→ **EXERCISE INSTRUCTIONS**
Keep to the lines from the one with "###### 1.Margin" through the end of the data, and write them out exactly.

(Data excerpts)
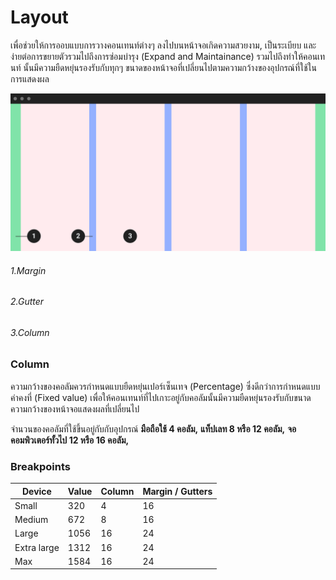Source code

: Layout
==========
เพื่อช่วยให้การออบแบบการวางคอนเทนท์ต่างๆ ลงไปบนหน้าจอเกิดความสวยงาม, เป็นระเบียบ และง่ายต่อการขยายตัวรวมไปถึงการซ่อมบำรุง (Expand and Maintainance) รวมไปถึงทำให้คอนเทนท์ นั้นมีความยืดหยุ่นรองรับกับทุกๆ ขนาดของหน้าจอที่เปลี่ยนไปตามความกว้างของอุปกรณ์ที่ใช้ในการแสดงผล

![01](images/visual-layout/Layout-Overview.png)

###### 1.Margin 
###### 2.Gutter 
###### 3.Column

### Column
ความกว้างของคอลัมควรกำหนดแบบยืดหยุ่นเปอร์เซ็นเทจ (Percentage) ซึ่งดีกว่าการกำหนดแบบค่าคงที่ (Fixed value) เพื่อให้คอนเทนท์ที่ไปเกาะอยู่กับคอลัมนั้นมีความยืดหยุ่นรองรับกับขนาดความกว้างของหน้าจอแสดงผลที่เปลี่ยนไป

จำนวนของคอลัมที่ใช้ขึ้นอยู่กับกับอุปกรณ์ **มือถือใช้ 4 คอลัม,** **แท็ปเลท 8 หรือ 12 คอลัม,** **จอคอมพิวเตอร์ทั้วไป 12 หรือ 16 คอลัม,**

### Breakpoints
| Device       | Value       | Column      | Margin / Gutters |
| -----------  | ----------- | ----------- | ---------------- |
| Small        | 320         | 4           | 16               |
| Medium       | 672         | 8           | 16               |
| Large        | 1056        | 16          | 24               |
| Extra large  | 1312        | 16          | 24               |
| Max          | 1584        | 16          | 24               |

→ **EXERCISE ANSWER**
###### 1.Margin 
###### 2.Gutter 
###### 3.Column

### Column
ความกว้างของคอลัมควรกำหนดแบบยืดหยุ่นเปอร์เซ็นเทจ (Percentage) ซึ่งดีกว่าการกำหนดแบบค่าคงที่ (Fixed value) เพื่อให้คอนเทนท์ที่ไปเกาะอยู่กับคอลัมนั้นมีความยืดหยุ่นรองรับกับขนาดความกว้างของหน้าจอแสดงผลที่เปลี่ยนไป

จำนวนของคอลัมที่ใช้ขึ้นอยู่กับกับอุปกรณ์ **มือถือใช้ 4 คอลัม,** **แท็ปเลท 8 หรือ 12 คอลัม,** **จอคอมพิวเตอร์ทั้วไป 12 หรือ 16 คอลัม,**

### Breakpoints
| Device       | Value       | Column      | Margin / Gutters |
| -----------  | ----------- | ----------- | ---------------- |
| Small        | 320         | 4           | 16               |
| Medium       | 672         | 8           | 16               |
| Large        | 1056        | 16          | 24               |
| Extra large  | 1312        | 16          | 24               |
| Max          | 1584        | 16          | 24               |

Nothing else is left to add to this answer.